§ TASK DETAILS
Go through the data and copy every line in which "acquire" appears.

§ DATA FOR REVIEW

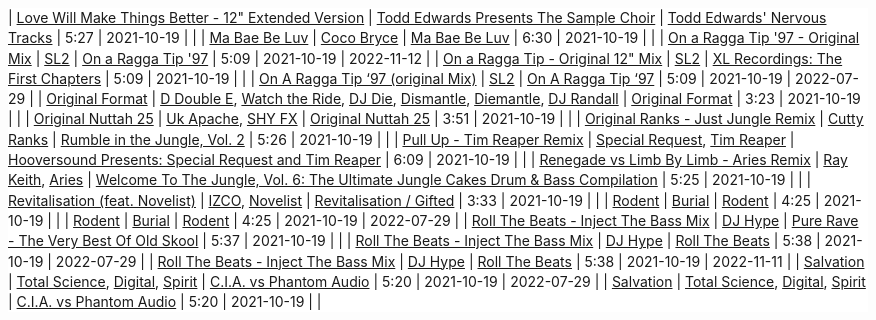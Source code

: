 | [Love Will Make Things Better \- 12" Extended Version](https://open.spotify.com/track/0k3hvy7iF8OA7iHI57ur6B) | [Todd Edwards Presents The Sample Choir](https://open.spotify.com/artist/4O472bnd4txOX5xAbTuspV) | [Todd Edwards' Nervous Tracks](https://open.spotify.com/album/0JtoC5PJhoTsBRzLrFRLrX) | 5:27 | 2021-10-19 |  |
| [Ma Bae Be Luv](https://open.spotify.com/track/64NBfAlTthuPmo5caH7EdS) | [Coco Bryce](https://open.spotify.com/artist/08hjAM9XAD28O0nWVKmlx5) | [Ma Bae Be Luv](https://open.spotify.com/album/2vEM9KFW0EcLF8GZX8oRDs) | 6:30 | 2021-10-19 |  |
| [On a Ragga Tip '97 \- Original Mix](https://open.spotify.com/track/7gX6Y2jhsrVqu9qIrxpPof) | [SL2](https://open.spotify.com/artist/30TgkkBf0juP46UUwEYawn) | [On a Ragga Tip '97](https://open.spotify.com/album/6HuS4ewokxN2PuHtyKsaPI) | 5:09 | 2021-10-19 | 2022-11-12 |
| [On a Ragga Tip \- Original 12" Mix](https://open.spotify.com/track/45jYotqEVRBQlj9UtttMSi) | [SL2](https://open.spotify.com/artist/30TgkkBf0juP46UUwEYawn) | [XL Recordings: The First Chapters](https://open.spotify.com/album/6YHL7dlASZAWH2PTueKfZE) | 5:09 | 2021-10-19 |  |
| [On A Ragga Tip ‘97 \(original Mix\)](https://open.spotify.com/track/7LzePPG7eWPV5TBefnwwvP) | [SL2](https://open.spotify.com/artist/30TgkkBf0juP46UUwEYawn) | [On A Ragga Tip ‘97](https://open.spotify.com/album/4gXHhO7gttlHkNKIaiRHyX) | 5:09 | 2021-10-19 | 2022-07-29 |
| [Original Format](https://open.spotify.com/track/3aAGTVEM18DllDqnni5vSS) | [D Double E](https://open.spotify.com/artist/6bwkMlweHsBCpI2a0C5nnN), [Watch the Ride](https://open.spotify.com/artist/6nagLG9dZzeqtMQCYMO9RC), [DJ Die](https://open.spotify.com/artist/3kekxNoUNHgl8dXW3yjC8a), [Dismantle](https://open.spotify.com/artist/6sjpYOCYKYiurpvJk0oNEp), [Diemantle](https://open.spotify.com/artist/64aRqnAjPU78mAA9MQZU0n), [DJ Randall](https://open.spotify.com/artist/3nSoRsmuY21MhKOJRSY325) | [Original Format](https://open.spotify.com/album/3PRfJKlCLqQSKK8LOsbZRs) | 3:23 | 2021-10-19 |  |
| [Original Nuttah 25](https://open.spotify.com/track/55K24vPjLgAX8yLAq8fErj) | [Uk Apache](https://open.spotify.com/artist/0YE17nrGKTk37bcKpKVUvi), [SHY FX](https://open.spotify.com/artist/5oDtp2FC8VqBjTx1aT4P5j) | [Original Nuttah 25](https://open.spotify.com/album/3CDghMhp5uTwVQVZ9vBVm5) | 3:51 | 2021-10-19 |  |
| [Original Ranks \- Just Jungle Remix](https://open.spotify.com/track/1zFHyK4YxEFap1AUmhCDPA) | [Cutty Ranks](https://open.spotify.com/artist/4qDGDPGMIJuIvPfUGe0Ngg) | [Rumble in the Jungle, Vol\. 2](https://open.spotify.com/album/2eZMOpHPQD6mmYr5NygRxg) | 5:26 | 2021-10-19 |  |
| [Pull Up \- Tim Reaper Remix](https://open.spotify.com/track/6GE30aCTN2fAInCxcfLvf9) | [Special Request](https://open.spotify.com/artist/59xdAObFYuaKO2phzzz07H), [Tim Reaper](https://open.spotify.com/artist/03KZUWKQujlCcgEdcrkvWd) | [Hooversound Presents: Special Request and Tim Reaper](https://open.spotify.com/album/2Qtn6rWtRti5CknQiWh6pi) | 6:09 | 2021-10-19 |  |
| [Renegade vs Limb By Limb \- Aries Remix](https://open.spotify.com/track/4E6mTZB6hG6DM397FfWaaL) | [Ray Keith](https://open.spotify.com/artist/6LWmwdaxswnPZCrjexu80I), [Aries](https://open.spotify.com/artist/2DhDWuXRLdMpGJKZzTuxPo) | [Welcome To The Jungle, Vol\. 6: The Ultimate Jungle Cakes Drum & Bass Compilation](https://open.spotify.com/album/1hfPQ32B9CB89Ivl8dlUcB) | 5:25 | 2021-10-19 |  |
| [Revitalisation \(feat\. Novelist\)](https://open.spotify.com/track/4AZob3jf4U7Gdv5BY2dZ9F) | [IZCO](https://open.spotify.com/artist/4uqqEE1NaQBAa4wnDug9c1), [Novelist](https://open.spotify.com/artist/4OPTZC24954HYBeHKeoLSc) | [Revitalisation / Gifted](https://open.spotify.com/album/5pfZGiqtCzV5YrXPhd2xbO) | 3:33 | 2021-10-19 |  |
| [Rodent](https://open.spotify.com/track/763CSL9s7xd0tAPCrLysYc) | [Burial](https://open.spotify.com/artist/0uCCBpmg6MrPb1KY2msceF) | [Rodent](https://open.spotify.com/album/1ijcLsQ54ElbjazT2wVNly) | 4:25 | 2021-10-19 |  |
| [Rodent](https://open.spotify.com/track/7kmFAQG5c7VBboqVLpZ7sh) | [Burial](https://open.spotify.com/artist/0uCCBpmg6MrPb1KY2msceF) | [Rodent](https://open.spotify.com/album/1xPDNIYCPt6QGlEulPZHlc) | 4:25 | 2021-10-19 | 2022-07-29 |
| [Roll The Beats \- Inject The Bass Mix](https://open.spotify.com/track/59KXrHFIuABbo9G11SotS9) | [DJ Hype](https://open.spotify.com/artist/2MnM5JbezlOuVYlfx61Qc6) | [Pure Rave \- The Very Best Of Old Skool](https://open.spotify.com/album/3v5BpAStWBBZpyHr1wsngS) | 5:37 | 2021-10-19 |  |
| [Roll The Beats \- Inject The Bass Mix](https://open.spotify.com/track/4YZhea67xUmMppWgQXNuXz) | [DJ Hype](https://open.spotify.com/artist/2MnM5JbezlOuVYlfx61Qc6) | [Roll The Beats](https://open.spotify.com/album/1Hn9JGpX91SZeFcXGlOXpN) | 5:38 | 2021-10-19 | 2022-07-29 |
| [Roll The Beats \- Inject The Bass Mix](https://open.spotify.com/track/5ODX11lRRWJ9xj9XAxbzos) | [DJ Hype](https://open.spotify.com/artist/2MnM5JbezlOuVYlfx61Qc6) | [Roll The Beats](https://open.spotify.com/album/3L4CyJyy3rFFiv1tkeJSYg) | 5:38 | 2021-10-19 | 2022-11-11 |
| [Salvation](https://open.spotify.com/track/3roe17JVTXideOMzD65ybQ) | [Total Science](https://open.spotify.com/artist/20X39VOcF5zEpkOx6WrXlY), [Digital](https://open.spotify.com/artist/1uFpWQ0YiqqDADmf0EUtdT), [Spirit](https://open.spotify.com/artist/2aMY2rqVr7B8k734I1km5m) | [C.I.A\. vs Phantom Audio](https://open.spotify.com/album/0oPYBv2wGlBmEjKflK4YOa) | 5:20 | 2021-10-19 | 2022-07-29 |
| [Salvation](https://open.spotify.com/track/5mOrTkZX2OvkxVRTZ8J6zh) | [Total Science](https://open.spotify.com/artist/20X39VOcF5zEpkOx6WrXlY), [Digital](https://open.spotify.com/artist/44uXkGzSX98fieUV6b8pvv), [Spirit](https://open.spotify.com/artist/2aMY2rqVr7B8k734I1km5m) | [C.I.A\. vs Phantom Audio](https://open.spotify.com/album/08iFb3tImlvpABvlemQVvS) | 5:20 | 2021-10-19 |  |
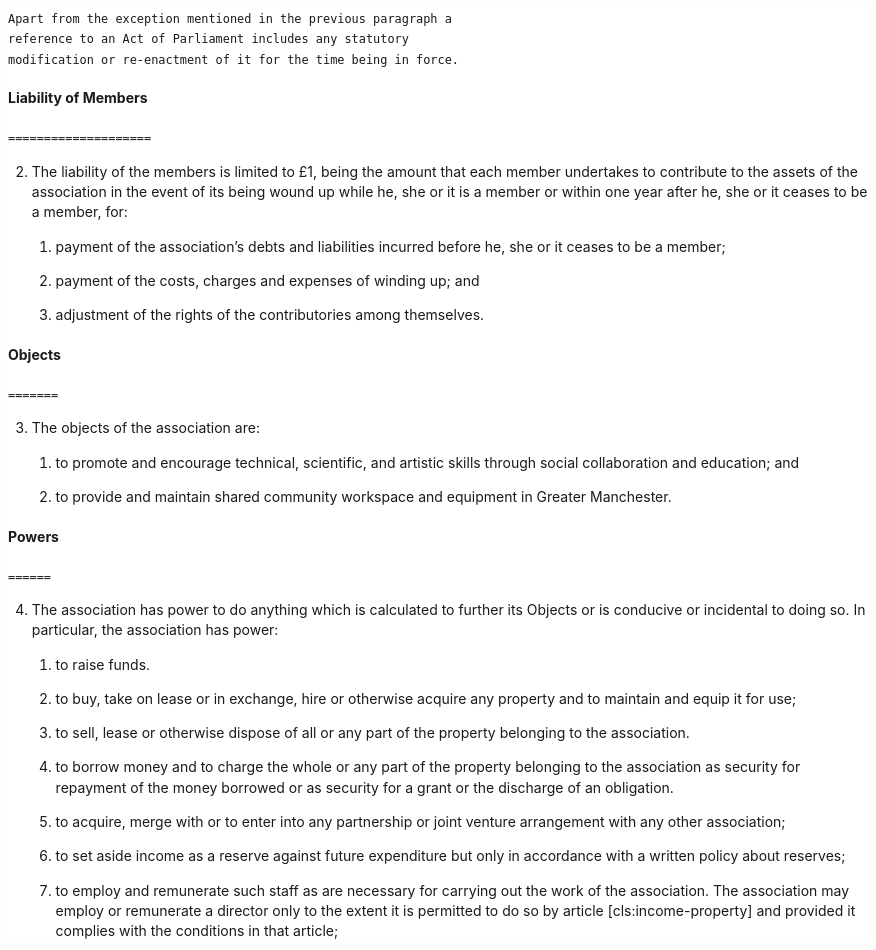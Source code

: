     Apart from the exception mentioned in the previous paragraph a
    reference to an Act of Parliament includes any statutory
    modification or re-enactment of it for the time being in force.

  ####  Liability of Members
    ====================

2.  The liability of the members is limited to £1, being the amount that
    each member undertakes to contribute to the assets of the
    association in the event of its being wound up while he, she or it
    is a member or within one year after he, she or it ceases to be a
    member, for:

    1.  payment of the association’s debts and liabilities incurred
        before he, she or it ceases to be a member;

    2.  payment of the costs, charges and expenses of winding up; and

    3.  adjustment of the rights of the contributories among themselves.

####    Objects
    =======

3.  The objects of the association are:

    1.  to promote and encourage technical, scientific, and artistic
        skills through social collaboration and education; and

    2.  to provide and maintain shared community workspace and equipment
        in Greater Manchester.

####    Powers
    ======

4.  The association has power to do anything which is calculated to
    further its Objects or is conducive or incidental to doing so. In
    particular, the association has power:

    1.  to raise funds.

    2.  to buy, take on lease or in exchange, hire or otherwise acquire
        any property and to maintain and equip it for use;

    3.  to sell, lease or otherwise dispose of all or any part of the
        property belonging to the association.

    4.  to borrow money and to charge the whole or any part of the
        property belonging to the association as security for repayment
        of the money borrowed or as security for a grant or the
        discharge of an obligation.

    5.  to acquire, merge with or to enter into any partnership or joint
        venture arrangement with any other association;

    6.  to set aside income as a reserve against future expenditure but
        only in accordance with a written policy about reserves;

    7.  to employ and remunerate such staff as are necessary for
        carrying out the work of the association. The association may
        employ or remunerate a director only to the extent it is
        permitted to do so by article [cls:income-property] and provided
        it complies with the conditions in that article;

§ RESULT FOR THIS TASK
    2.  to buy, take on lease or in exchange, hire or otherwise acquire
    5.  to acquire, merge with or to enter into any partnership or joint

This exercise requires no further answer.